Que n'ai-je entendu les même dénoncer le scandale de l'instruction d'Outreau et ses « dommages collatéraux » avec ces vies brisées et ces vies à jamais perdues
Que n'ai-je entendu les même dénoncer les violations réitérées de la « présomption d'innocence » et les sanctions d'interdiction d'exercice à l'encontre des médecins mis en examens pour suspicion de complicité de trafic de stupéfiants !
Ce seul sujet mérite un développement plus complet. Mis en examen ne veut pas dire coupable. Pourtant certains magistrats instructeurs interdisent totalement d'exercice le médecin suspecté tout au long de l'instruction qui peut s'étaler sur plusieurs années. L'exercice hors substitution de produits stupéfiants pourrait être autorisé, mais non, c'est comme si le médecin était d'avance coupable et devait être sanctionné alors que le BA BA de l'accusation (par exemple la production des prescriptions) n'est même pas encore établi.
Cette situation est particulièrement injuste et partiale
- D'autant plus que les ordonnances des médecins sont parfois volées et/ou falsifiées comme l'a reconnu un service RPS (2) de CPAM (LYON).
- D'autant que les centres médicaux spécialisés en substitution bénéficient d'un traitement de faveur.
- D'autant que les CPAM et leurs services médicaux ne sont pas inquiétés ni accusés de complicité de trafic alors qu'ils sont parfaitement au courant des consommations par patient, de leur nomadisme médical et pharmaceutique et continuent souvent de les prendre en charge. Je veux sur ce point me référer à une étude de la CPAM de Seine Saint Denis publiée par leur département de communication en 2004 (Traitement de substitution en Seine-Saint-Denis Description et évaluation des pratiques: Résultats), dont je place la première page en document joint. La CPAM rapporte un nomadisme médical dans 45% des cas et pharmaceutique dans 40% des cas ! La CPAM du 93 précise que 3% des patients utilisant ces substances s'adressent auprès de 6 à 10 prescripteurs différents et 1% auprès de 11 à 26 prescripteurs: ces 4% de patients se livrent manifestement à un trafic, la CPAM a les moyens de le savoir, les médecins prescripteurs pas forcément, pourtant ce sont les seuls médecins qui sont poursuivis avec les dealers.

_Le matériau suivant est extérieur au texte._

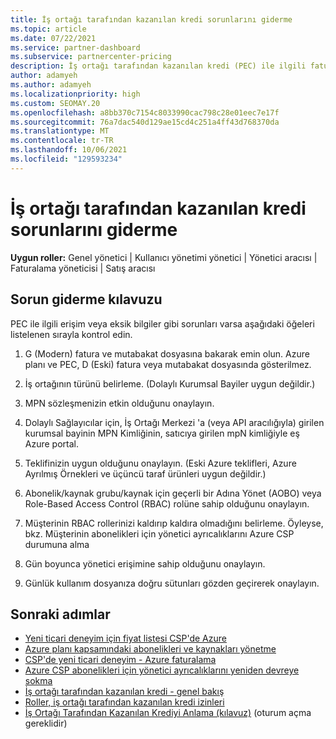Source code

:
 ```yaml
---
title: İş ortağı tarafından kazanılan kredi sorunlarını giderme
ms.topic: article
ms.date: 07/22/2021
ms.service: partner-dashboard
ms.subservice: partnercenter-pricing
description: İş ortağı tarafından kazanılan kredi (PEC) ile ilgili fatura sorunlarını ve diğer sorunları çözmeyi öğrenin.
author: adamyeh
ms.author: adamyeh
ms.localizationpriority: high
ms.custom: SEOMAY.20
ms.openlocfilehash: a8bb370c7154c8033990cac798c28e01eec7e17f
ms.sourcegitcommit: 76a7dac540d129ae15cd4c251a4ff43d768370da
ms.translationtype: MT
ms.contentlocale: tr-TR
ms.lasthandoff: 10/06/2021
ms.locfileid: "129593234"
---
```

# <a name="troubleshooting-partner-earned-credit"></a>İş ortağı tarafından kazanılan kredi sorunlarını giderme

**Uygun roller:** Genel yönetici | Kullanıcı yönetimi yönetici | Yönetici aracısı | Faturalama yöneticisi | Satış aracısı

## <a name="troubleshooting-guide"></a>Sorun giderme kılavuzu

PEC ile ilgili erişim veya eksik bilgiler gibi sorunları varsa aşağıdaki öğeleri listelenen sırayla kontrol edin.

1. G (Modern) fatura ve mutabakat dosyasına bakarak emin olun. Azure planı ve PEC, D (Eski) fatura veya mutabakat dosyasında gösterilmez.

2. İş ortağının türünü belirleme. (Dolaylı Kurumsal Bayiler uygun değildir.)

3. MPN sözleşmenizin etkin olduğunu onaylayın.

4. Dolaylı Sağlayıcılar için, İş Ortağı Merkezi 'a (veya API aracılığıyla) girilen kurumsal bayinin MPN Kimliğinin, satıcıya girilen mpN kimliğiyle eş Azure portal.

5. Teklifinizin uygun olduğunu onaylayın. (Eski Azure teklifleri, Azure Ayrılmış Örnekleri ve üçüncü taraf ürünleri uygun değildir.)

6. Abonelik/kaynak grubu/kaynak için geçerli bir Adına Yönet (AOBO) veya Role-Based Access Control (RBAC) rolüne sahip olduğunu onaylayın.

7. Müşterinin RBAC rollerinizi kaldırıp kaldıra olmadığını belirleme. Öyleyse, bkz. Müşterinin abonelikleri için yönetici ayrıcalıklarını Azure CSP durumuna alma

8. Gün boyunca yönetici erişimine sahip olduğunu onaylayın.

9. Günlük kullanım dosyanıza doğru sütunları gözden geçirerek onaylayın.

## <a name="next-steps"></a>Sonraki adımlar

- [Yeni ticari deneyim için fiyat listesi CSP'de Azure](azure-plan-price-list.md)
- [Azure planı kapsamındaki abonelikleri ve kaynakları yönetme](azure-plan-manage.md)
- [CSP'de yeni ticari deneyim - Azure faturalama](azure-plan-billing.md)
- [Azure CSP abonelikleri için yönetici ayrıcalıklarını yeniden devreye sokma](reinstate-csp.md)
- [İş ortağı tarafından kazanılan kredi - genel bakış](partner-earned-credit.md)
- [Roller, iş ortağı tarafından kazanılan kredi izinleri](azure-roles-perms-pec.md)
- [İş Ortağı Tarafından Kazanılan Krediyi Anlama (kılavuz)](https://partner.microsoft.com/resources/detail/understanding-partner-earned-credit-pdf) (oturum açma gereklidir)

A la façon d'un ex ministre de la santé (qui lui s'en prenait aux chirurgiens dentistes) on pourrait s'écrier « cochons de généralistes » ! Ou bien à la manières des citoyens qui pensent que leurs responsables politiques sont tous « pourris », mais les médecins généralistes acceptant de soigner les toxicomanes vont se faire de plus en plus rare et les centres spécialisés ne vont plus pouvoir assurer le traitement des malades. Les règles imposées en France sont trop rigides comme le plafond de 16 mg de BUPRENORPHINE sans consensus Européen et sachant qu'à ma connaissance il n'y a jamais eu de décès par overdose avec cette molécule. Les associations avec des Benzodiazépines sont interdites, mais comment faire pour sevrer certains patients qui sont de vraies "bombes à retardement" ?
Sur le fond du problème et en marge de la politique de santé publique qui cherche à traiter les phénomènes de toxicomanie, la substitution aux opiacés a permis un diminution spectaculaire de la petite délinquance (vol à l'arracher, col à la roulotte, agression ...) mais a aussi favorisé l'émergence d'une nouvelle délinquance financée par l'assurance maladie en lieu et place des petites gens agressés.
Il y eu certes un grand laxisme à tous les niveaux mais la reprise en main sécuritaire ne doit pas se faire sur les seuls médecins généralistes libéraux et c'est entre autres ce que je suis venu dénoncer ici.
Dr Marcel GARRIGOU-GRANDCHAMP, ESPACE GENERALISTE
(1) HPST: Hôpital, patients, santé, territoire
(2) RPS: Relations avec les Professionnels de Santé.